“What are you?” As weird as this question may sound, not to mention politically incorrect, it is one that unfortunately follows me wherever I go. Being the smart aleck that I am, my answer usually tends to range from “a human being just like you” or “a very beautiful woman” (my favorite of the two, naturally). Now, of course, if it were up to me, I wouldn’t even have to answer this question, ever. If it were up to me, the question would be asked properly the first go ‘round: “what is your ethnicity?” Then- and only then- I would give a proper response. Apologies if this comes off as snobbish, but after some 20 odd years of hearing and answering this bothersome question, it has become a tad bit exhaustive.
I’m sure you are wondering by now, well, what is she? I am proudly and most blithely of bi-racial descent; 50 percent African American and 50 percent Caucasian. I have big, curly brown hair, caramel skin, and hazel eyes. I have tattoos all over and gauges in my ears. I like to wear combat boots and band t-shirts, and listen to rock music. “You’re so white, Julia,” or “you’re not black, Julia,” others continuously whisper to me. “Black people don’t have gauges and listen to rock.” “How did you end up being so white?”
Ever since I can remember, I looked different than everybody else- my hair was always bushier, my skin always darker, and my body wider. Growing up in the suburbia bubble that is Chesapeake, Virginia, I was constantly surrounded by other girls- white girls. Blonde, skinny and pale. I stood out. I looked different. I felt different. My mother even told me that one year in school, I wasn’t invited to a birthday party because the other girl’s parents “didn’t agree with my parent’s choices.” In other words, they didn’t like the mixing of two races. I was much too young to remember this exact instance, but it has forever stuck with me. For the first time, I realized that people are different colors- and consequently treated as such. It has taken me almost the majority of my time here on Earth to realize that we are all different- and that is okay. We are all beautiful regardless of color, and so am I. I am beautiful just the way I am, not only on the inside, but also on the outside. So why, as a bi-racial woman in America, am I constantly ridiculed because of my identity? Why does it even matter?

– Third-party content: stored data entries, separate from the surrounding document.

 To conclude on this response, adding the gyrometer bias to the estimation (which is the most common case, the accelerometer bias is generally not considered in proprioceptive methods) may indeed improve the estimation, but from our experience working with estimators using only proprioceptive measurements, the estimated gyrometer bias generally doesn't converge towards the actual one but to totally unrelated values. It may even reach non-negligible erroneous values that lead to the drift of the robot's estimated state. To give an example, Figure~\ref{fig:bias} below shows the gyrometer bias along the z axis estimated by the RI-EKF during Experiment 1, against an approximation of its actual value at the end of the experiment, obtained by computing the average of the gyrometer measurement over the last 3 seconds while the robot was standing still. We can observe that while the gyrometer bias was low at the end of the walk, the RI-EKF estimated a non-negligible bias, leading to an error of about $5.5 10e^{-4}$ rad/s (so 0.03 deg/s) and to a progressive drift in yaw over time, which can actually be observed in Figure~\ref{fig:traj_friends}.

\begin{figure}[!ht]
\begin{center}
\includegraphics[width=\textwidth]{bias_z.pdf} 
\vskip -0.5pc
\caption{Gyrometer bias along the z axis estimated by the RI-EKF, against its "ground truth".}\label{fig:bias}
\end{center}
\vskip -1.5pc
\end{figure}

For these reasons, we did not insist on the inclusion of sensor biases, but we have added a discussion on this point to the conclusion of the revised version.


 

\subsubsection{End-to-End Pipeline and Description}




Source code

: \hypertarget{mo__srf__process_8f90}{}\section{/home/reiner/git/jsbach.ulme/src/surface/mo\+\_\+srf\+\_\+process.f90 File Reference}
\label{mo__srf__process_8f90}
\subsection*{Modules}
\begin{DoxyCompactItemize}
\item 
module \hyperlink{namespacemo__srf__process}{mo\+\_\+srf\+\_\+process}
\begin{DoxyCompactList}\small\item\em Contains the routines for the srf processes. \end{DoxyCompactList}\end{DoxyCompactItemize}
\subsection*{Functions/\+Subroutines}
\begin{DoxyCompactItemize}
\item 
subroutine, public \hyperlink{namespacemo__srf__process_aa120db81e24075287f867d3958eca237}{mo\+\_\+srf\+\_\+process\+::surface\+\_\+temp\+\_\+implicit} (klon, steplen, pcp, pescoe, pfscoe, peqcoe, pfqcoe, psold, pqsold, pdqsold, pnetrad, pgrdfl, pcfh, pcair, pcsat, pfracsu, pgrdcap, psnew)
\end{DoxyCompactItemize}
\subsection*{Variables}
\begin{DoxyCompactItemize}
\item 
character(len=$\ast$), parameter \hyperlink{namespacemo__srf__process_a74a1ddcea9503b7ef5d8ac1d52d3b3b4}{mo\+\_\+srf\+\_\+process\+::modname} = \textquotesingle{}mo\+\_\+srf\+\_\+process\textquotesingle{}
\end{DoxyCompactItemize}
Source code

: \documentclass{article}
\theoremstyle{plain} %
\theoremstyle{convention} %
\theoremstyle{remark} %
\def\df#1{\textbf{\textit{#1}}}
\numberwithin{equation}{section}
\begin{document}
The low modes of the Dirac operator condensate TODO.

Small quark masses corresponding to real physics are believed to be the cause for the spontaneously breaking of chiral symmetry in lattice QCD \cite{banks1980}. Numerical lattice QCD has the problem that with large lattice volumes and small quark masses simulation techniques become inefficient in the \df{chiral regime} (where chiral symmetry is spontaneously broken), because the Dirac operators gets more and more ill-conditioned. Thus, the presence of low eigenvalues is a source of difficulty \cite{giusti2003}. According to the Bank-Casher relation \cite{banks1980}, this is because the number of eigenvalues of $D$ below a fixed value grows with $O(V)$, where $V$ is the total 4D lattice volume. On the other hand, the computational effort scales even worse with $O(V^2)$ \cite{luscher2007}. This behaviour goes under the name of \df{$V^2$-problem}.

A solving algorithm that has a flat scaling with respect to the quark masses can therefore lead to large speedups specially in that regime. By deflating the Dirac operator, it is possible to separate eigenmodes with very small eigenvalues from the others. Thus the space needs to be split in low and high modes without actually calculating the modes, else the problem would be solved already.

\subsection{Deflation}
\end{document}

Identity is important because that’s how we understand and relate to the world. Even more so, it is how others understand and relate to us. Think about it. How much information can you gather from strictly looking at someone- the way they walk, the way they dress? What about hearing someone speak? Whether or not we like to admit it, we all do it- it’s simply just human nature. We gather information and make assumptions based off of that information. But that’s exactly the issue- they are assumptions. What happens when those assumptions are wrong, biased or skewed? Sure, maybe to others I look like a Latina. I am okay with that realization. In fact, I take it as a compliment. The problem arises when people assume I am supposed to like certain things, speak a certain way, or dress a certain way because of not only my appearance, but my ethnicity. Time and time again, I am referred to as “white” because of certain aspects of my identity. Now, let me make an important point here. There is nothing wrong with being white, nothing wrong with being black, nothing wrong with being polka-dot and purple. I simply aim to claim that we cannot put each other into categories based off of assumptions. If that were the case, every race would walk the same, talk the same and dress the same. I’m not sure about you, but that sounds quite boring to me.
In the end, we are all just products of the environment that we were raised in. I love listening to some good ol’ rock music, like the Beatles or Nirvana. That doesn’t make me anymore “white” or any less “black.” I can’t simply be put into one box or one category. I am a complex human being with a complex racial identity. And guess what? It’s awesome. I feel like I have two cultures that I can call relate to and call home. Nothing makes me more proud than to say that I’m half-white and half-black. As the saying goes, I truly get the best of both worlds. My hope is that society will one day not only accept those of mixed race, but celebrate the beauty that is the unification of multiples races and multiple cultures.